Cher lecteur,
Ecrire cette news de février est difficile pour moi.
Je me demande quel ton adopter afin qu’il ne soit ni, à tort, mélodramatique ni, faussement, optimiste.
La réalité étant que je me trouve dans un « pays » que je connais peu et qu’il m’est donc difficile de décrire.
Rappelons-nous.
En janvier je vous évoquais un possible nouveau traitement à Rennes mais les examens complémentaires que j’ai dû y subir, pour confirmer la compatibilité des soins avec mon type de cancer, ont révélé une mauvaise nouvelle.
Non seulement le cancer a profité de mes 2 tout petits mois de pause de traitement pour flamber à nouveau dans le foie, mais il est parti s’installer sur l’os de la hanche et possiblement sur des vertèbres.
Quand l’oncologue de Rennes m’a téléphoné pour m’annoncer, avec beaucoup de délicatesse, cette nouvelle, le coup fut rude, très rude, vous vous en doutez. Toute la famille est terriblement choquée.
J’ai commencé par me dire « stop, j’arrête tout, 4 ans de soins c’est assez » et 2 jours plus tard, bizarrement, je me suis sentie « retournée comme une crêpe », une petite voix m’a soufflé à l’oreille : « ce n’est pas l’heure, continue ».
Pendant ces 2 jours j’ai revu tous les patients que j’avais accompagnés et qui sont décédés sans que l’on comprenne vraiment ce qui se passait. On les sentait nous « échapper ». J’appréhende mieux maintenant ces mécanismes. De là où ils sont, qu’ils me pardonnent, je n’ai pas su trouver la clé de leur cœur meurtri. D’ailleurs, pour certains, fallait-il que je la trouve ?
Aujourd’hui quand mon oncologue me demande comment je vais, je lui réponds : « j’ai l’impression d’avoir des centaines de personnes qui me poussent par derrière en me disant : « allez, avance, encore un pas, courage, on est là » et des centaines d’autres qui me tirent par devant en me disant « viens, continue la route, nous sommes avec toi ».
J’ai repris la chimiothérapie en urgence. Je suis épuisée, physiquement épuisée. Cette reprise est une épreuve. Je reste la plupart du temps dans mon lit, c’est le seul lieu où je ne pompe pas sur mes si faibles ressources.
Rassurez-vous, je n’ai aucune douleur physique, ouf ! À chaque fois que je marche, je m’émerveille de savoir me mouvoir en toute facilité.
J’ai aussi la chance d’avoir une famille merveilleuse, vous le savez.
Alors, dans quel pays suis-je ?
J’ai beaucoup d’émotions : de tristesse, peu de colère, souvent de gratitude et je négocie avec la peur.

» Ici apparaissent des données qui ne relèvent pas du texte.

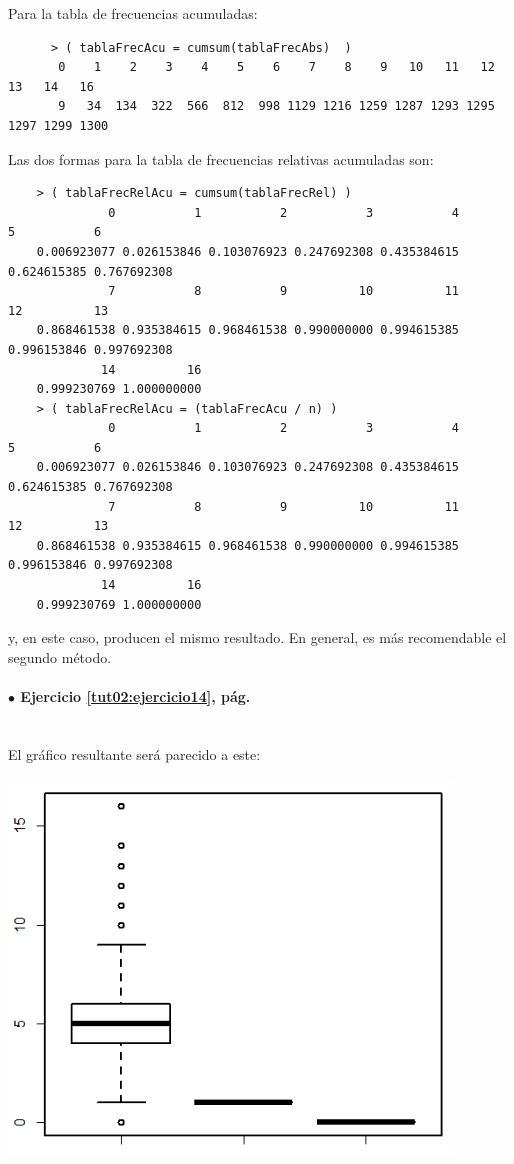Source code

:\documentclass[10pt,a4paper]{article}\usepackage[]{graphicx}\usepackage[]{color}
\begin{document}
Para la tabla de frecuencias acumuladas:
\begin{verbatim}
      > ( tablaFrecAcu = cumsum(tablaFrecAbs)  )
       0    1    2    3    4    5    6    7    8    9   10   11   12   13   14   16
       9   34  134  322  566  812  998 1129 1216 1259 1287 1293 1295 1297 1299 1300
\end{verbatim}
Las dos formas para la tabla de frecuencias relativas acumuladas son:
\begin{verbatim}
    > ( tablaFrecRelAcu = cumsum(tablaFrecRel) )
              0           1           2           3           4           5           6
    0.006923077 0.026153846 0.103076923 0.247692308 0.435384615 0.624615385 0.767692308
              7           8           9          10          11          12          13
    0.868461538 0.935384615 0.968461538 0.990000000 0.994615385 0.996153846 0.997692308
             14          16
    0.999230769 1.000000000
    > ( tablaFrecRelAcu = (tablaFrecAcu / n) )
              0           1           2           3           4           5           6
    0.006923077 0.026153846 0.103076923 0.247692308 0.435384615 0.624615385 0.767692308
              7           8           9          10          11          12          13
    0.868461538 0.935384615 0.968461538 0.990000000 0.994615385 0.996153846 0.997692308
             14          16
    0.999230769 1.000000000
\end{verbatim}
y, en este caso,  producen el mismo resultado. En general, es más recomendable el segundo método.

\paragraph{\bf $\bullet$ Ejercicio \ref{tut02:ejercicio14},  pág. \pageref{tut02:ejercicio14}}
\label{tut02:ejercicio14:sol}\quad\\

El gráfico resultante será parecido a este:
    \begin{center}
    \includegraphics[height=10cm]{../fig/Tut02-57.png}
    \end{center}
\end{document}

La joie ? Malgré ce que je vous ai écrit dans ma nouvelle rubrique sur le blog « ma chronique du moment », la joie spontanée m’a quittée, l’autre, celle qui vient du plus profond de notre être spirituel, cette joie-là ne s’est pas encore dévoilée.

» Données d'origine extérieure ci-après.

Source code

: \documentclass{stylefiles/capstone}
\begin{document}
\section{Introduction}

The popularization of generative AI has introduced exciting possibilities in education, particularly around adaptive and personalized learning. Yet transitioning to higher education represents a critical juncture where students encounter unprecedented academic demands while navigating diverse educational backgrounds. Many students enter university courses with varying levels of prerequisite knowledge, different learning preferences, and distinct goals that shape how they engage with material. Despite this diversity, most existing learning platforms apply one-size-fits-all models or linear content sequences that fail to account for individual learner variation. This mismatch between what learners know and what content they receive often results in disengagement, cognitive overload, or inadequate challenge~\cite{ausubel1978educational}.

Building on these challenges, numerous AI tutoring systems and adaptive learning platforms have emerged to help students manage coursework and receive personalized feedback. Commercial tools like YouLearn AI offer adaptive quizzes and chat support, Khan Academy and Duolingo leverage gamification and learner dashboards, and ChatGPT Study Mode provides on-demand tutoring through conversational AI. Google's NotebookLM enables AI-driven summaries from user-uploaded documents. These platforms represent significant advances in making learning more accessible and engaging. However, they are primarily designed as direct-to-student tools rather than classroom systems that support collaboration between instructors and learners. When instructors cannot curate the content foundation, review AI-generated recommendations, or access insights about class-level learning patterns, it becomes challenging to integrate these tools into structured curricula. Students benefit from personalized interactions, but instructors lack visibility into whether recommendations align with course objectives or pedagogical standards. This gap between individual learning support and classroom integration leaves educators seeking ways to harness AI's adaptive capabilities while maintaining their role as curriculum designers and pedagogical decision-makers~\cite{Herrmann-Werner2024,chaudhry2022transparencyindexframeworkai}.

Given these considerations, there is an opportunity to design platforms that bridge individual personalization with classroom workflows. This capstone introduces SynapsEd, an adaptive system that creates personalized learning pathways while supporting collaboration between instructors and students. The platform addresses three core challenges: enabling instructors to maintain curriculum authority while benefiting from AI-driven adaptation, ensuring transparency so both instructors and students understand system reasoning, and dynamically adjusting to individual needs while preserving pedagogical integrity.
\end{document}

Quand je suis dans une grande fatigue, je me « baigne », symboliquement, le plus souvent possible dans l’amour divin, dans le regard de l’énergie divine. Cela m’est très apaisant, j’apprends à laisser mon histoire se construire, à faire confiance. A ne rien vouloir d’autre que le Divin en moi. Ne pas m’accrocher au passé et même à l’instant. Laisser la vie trouver son chemin en moi.

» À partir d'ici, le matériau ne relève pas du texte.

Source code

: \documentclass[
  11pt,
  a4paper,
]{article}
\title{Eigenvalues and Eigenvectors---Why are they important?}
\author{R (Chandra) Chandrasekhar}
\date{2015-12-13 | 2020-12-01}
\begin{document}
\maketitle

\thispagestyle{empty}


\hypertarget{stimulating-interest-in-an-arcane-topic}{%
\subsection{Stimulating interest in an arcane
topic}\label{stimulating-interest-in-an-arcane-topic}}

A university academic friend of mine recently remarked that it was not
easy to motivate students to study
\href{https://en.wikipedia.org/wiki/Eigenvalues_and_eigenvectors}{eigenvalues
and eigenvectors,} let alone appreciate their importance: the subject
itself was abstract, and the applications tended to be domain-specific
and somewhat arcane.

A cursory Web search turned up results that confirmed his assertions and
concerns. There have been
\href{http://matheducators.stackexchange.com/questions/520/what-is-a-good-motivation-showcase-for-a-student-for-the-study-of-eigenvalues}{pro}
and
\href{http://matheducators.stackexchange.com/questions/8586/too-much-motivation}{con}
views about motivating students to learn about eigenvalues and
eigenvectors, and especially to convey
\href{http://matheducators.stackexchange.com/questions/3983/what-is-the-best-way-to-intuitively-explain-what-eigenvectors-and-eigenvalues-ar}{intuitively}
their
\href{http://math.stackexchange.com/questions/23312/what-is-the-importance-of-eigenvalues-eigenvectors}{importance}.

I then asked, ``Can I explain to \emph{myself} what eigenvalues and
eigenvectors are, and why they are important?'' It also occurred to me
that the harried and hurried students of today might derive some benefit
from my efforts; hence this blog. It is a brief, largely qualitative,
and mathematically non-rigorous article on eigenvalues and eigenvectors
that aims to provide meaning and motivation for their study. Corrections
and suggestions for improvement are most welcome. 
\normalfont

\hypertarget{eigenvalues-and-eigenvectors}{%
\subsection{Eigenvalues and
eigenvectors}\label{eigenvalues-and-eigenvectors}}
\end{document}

Je passe aussi beaucoup de temps à apaiser mon histoire et pour l’instant, à me montrer, auprès de ma fratrie, vulnérable et sans culpabilité de cela.
Je ne sais pas encore vous décrire autrement ce nouveau pays.
Certains d’entre vous me trouveront « bizarre », ce n’est pas important, je témoigne, chacun a droit à sa propre foi.
En mars, je saurai vite si la chimio, grâce à je ne sais quelle magie, la vôtre peut-être, a un effet positif sur le cancer.
Lecteur, si comme moi, tu traverses les contrées du cancer, sache que je suis là, à ma façon. Je pense souvent à toi, même si je ne te connais pas car nous faisons tous partie d’une même chaîne d’amitié, de tendresse et de soutien.
Et vous tous, lecteurs, voyez le meilleur pour moi, envoyez-moi de la douce lumière, ayez, ayons foi que c’est le meilleur qui arrive.
Regarde, le printemps s’annonce.
Sourions à la vie puisque nous sommes en vie.